The success of the smart phone is based largely on two things: they allow us to access the internet on the move with absolute ease, and they integrate a number of devices (i.e. an mp3 player and a hand-held gaming machine) into one light and portable gadget.
The smart fridge does very little that we can’t do already in only a little more time, while also ‘helping’ in ways we might not even want it to. One of the fridge’s specialities is adding items that are nearly empty to our shopping list – but who says we want to buy that item again?
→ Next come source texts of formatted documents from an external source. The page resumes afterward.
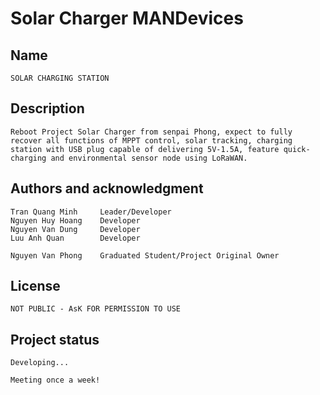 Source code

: # Solar Charger MANDevices

## Name

	SOLAR CHARGING STATION

## Description

	Reboot Project Solar Charger from senpai Phong, expect to fully recover all functions of MPPT control, solar tracking, charging station with USB plug capable of delivering 5V-1.5A, feature quick-charging and environmental sensor node using LoRaWAN.

## Authors and acknowledgment

	Tran Quang Minh		Leader/Developer
	Nguyen Huy Hoang	Developer
	Nguyen Van Dung		Developer
	Luu Anh Quan		Developer

	Nguyen Van Phong	Graduated Student/Project Original Owner

## License

	NOT PUBLIC - AsK FOR PERMISSION TO USE

## Project status

	Developing...
	
	Meeting once a week!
Not only do online shopping lists save previously bought products – meaning that adding them to a new shopping list involves the momentous effort of merely ticking a box – but even if we do want the same products we bought last time, we might want to choose a different size or brand. We might even be picking up some milk on our way home from work and thus, don’t want it delivered in the weekly shop.
One feature of the fridge that I am quite endeared to however is its ability to suggest recipes to you in accordance with the contents of your fridge. However this isn’t anything that can’t also be achieved using online resources such as Super Cook – a handy feature certainly – but is it one that makes the fridge worth its hefty £2,000 price tag?